::: Record excerpts :::

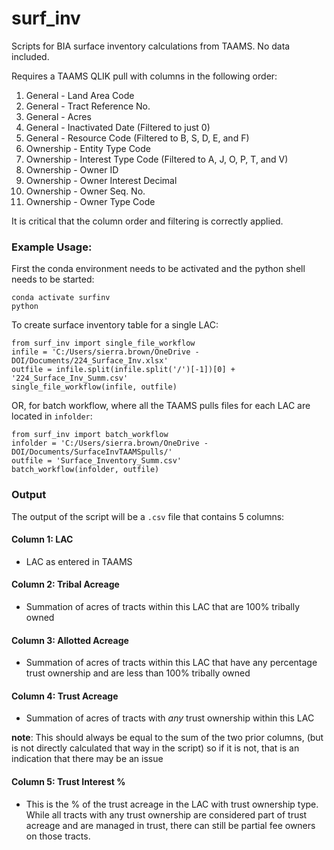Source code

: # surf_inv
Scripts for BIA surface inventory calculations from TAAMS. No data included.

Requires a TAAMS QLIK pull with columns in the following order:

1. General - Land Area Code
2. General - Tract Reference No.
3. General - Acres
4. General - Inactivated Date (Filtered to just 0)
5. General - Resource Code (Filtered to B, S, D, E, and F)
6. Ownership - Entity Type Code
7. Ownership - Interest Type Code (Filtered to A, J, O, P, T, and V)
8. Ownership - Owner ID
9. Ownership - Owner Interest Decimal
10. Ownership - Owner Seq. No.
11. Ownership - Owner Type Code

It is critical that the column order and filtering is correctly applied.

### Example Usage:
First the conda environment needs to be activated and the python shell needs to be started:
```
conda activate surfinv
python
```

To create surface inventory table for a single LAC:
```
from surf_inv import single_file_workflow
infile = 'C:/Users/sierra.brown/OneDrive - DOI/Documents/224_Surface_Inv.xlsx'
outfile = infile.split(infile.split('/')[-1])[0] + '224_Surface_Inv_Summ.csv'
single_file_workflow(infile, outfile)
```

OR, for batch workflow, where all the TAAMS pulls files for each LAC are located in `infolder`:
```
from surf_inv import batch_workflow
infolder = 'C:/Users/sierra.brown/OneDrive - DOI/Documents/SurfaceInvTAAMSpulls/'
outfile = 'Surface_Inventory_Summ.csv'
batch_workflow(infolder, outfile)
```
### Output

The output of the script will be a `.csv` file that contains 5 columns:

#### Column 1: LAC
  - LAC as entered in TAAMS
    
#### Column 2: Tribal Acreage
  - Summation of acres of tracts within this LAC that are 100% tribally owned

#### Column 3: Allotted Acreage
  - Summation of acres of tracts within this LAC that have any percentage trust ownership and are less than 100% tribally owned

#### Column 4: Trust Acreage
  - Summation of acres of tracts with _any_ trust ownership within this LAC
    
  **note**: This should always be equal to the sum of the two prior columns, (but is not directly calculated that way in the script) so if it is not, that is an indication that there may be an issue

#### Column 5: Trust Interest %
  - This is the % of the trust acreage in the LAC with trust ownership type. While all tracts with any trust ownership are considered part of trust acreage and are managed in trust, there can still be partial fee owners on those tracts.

:::
::: Record excerpts :::

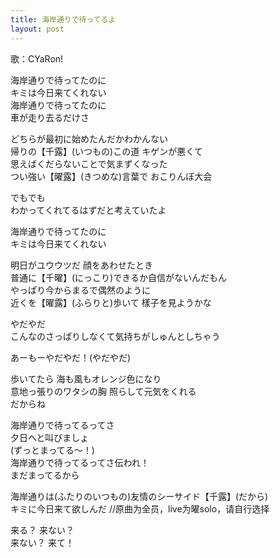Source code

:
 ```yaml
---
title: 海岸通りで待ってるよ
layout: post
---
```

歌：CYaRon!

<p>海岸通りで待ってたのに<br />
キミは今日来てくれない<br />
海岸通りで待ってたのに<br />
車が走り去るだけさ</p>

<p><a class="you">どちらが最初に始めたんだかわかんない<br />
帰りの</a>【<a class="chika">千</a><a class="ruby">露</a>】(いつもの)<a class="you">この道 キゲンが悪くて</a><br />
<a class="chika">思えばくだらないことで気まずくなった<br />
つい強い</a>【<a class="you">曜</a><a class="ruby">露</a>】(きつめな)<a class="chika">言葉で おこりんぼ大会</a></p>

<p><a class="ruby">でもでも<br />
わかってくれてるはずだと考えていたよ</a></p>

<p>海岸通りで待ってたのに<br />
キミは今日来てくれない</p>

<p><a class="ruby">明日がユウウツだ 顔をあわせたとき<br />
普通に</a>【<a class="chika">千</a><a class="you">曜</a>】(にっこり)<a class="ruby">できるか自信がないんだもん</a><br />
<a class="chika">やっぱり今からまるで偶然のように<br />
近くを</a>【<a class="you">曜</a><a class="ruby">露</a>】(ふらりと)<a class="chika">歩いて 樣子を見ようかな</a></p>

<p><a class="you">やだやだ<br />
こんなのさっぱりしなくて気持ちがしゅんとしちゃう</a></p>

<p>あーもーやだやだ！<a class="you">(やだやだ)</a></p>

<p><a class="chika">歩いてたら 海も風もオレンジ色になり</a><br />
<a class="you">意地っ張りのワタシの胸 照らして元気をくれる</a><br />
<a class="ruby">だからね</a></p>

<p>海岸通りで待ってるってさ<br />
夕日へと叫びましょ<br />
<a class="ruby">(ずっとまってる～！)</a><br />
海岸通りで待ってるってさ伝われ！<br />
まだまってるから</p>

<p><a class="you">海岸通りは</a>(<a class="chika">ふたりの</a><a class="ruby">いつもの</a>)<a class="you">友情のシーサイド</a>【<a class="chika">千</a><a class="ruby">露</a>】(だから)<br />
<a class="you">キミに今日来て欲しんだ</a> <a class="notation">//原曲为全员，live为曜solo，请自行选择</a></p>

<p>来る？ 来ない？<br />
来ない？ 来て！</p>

:::

The answer consists of the lines above that include the word "infile", each copied exactly.

■ **Solution to this problem**
infile = 'C:/Users/sierra.brown/OneDrive - DOI/Documents/224_Surface_Inv.xlsx'
outfile = infile.split(infile.split('/')[-1])[0] + '224_Surface_Inv_Summ.csv'
single_file_workflow(infile, outfile)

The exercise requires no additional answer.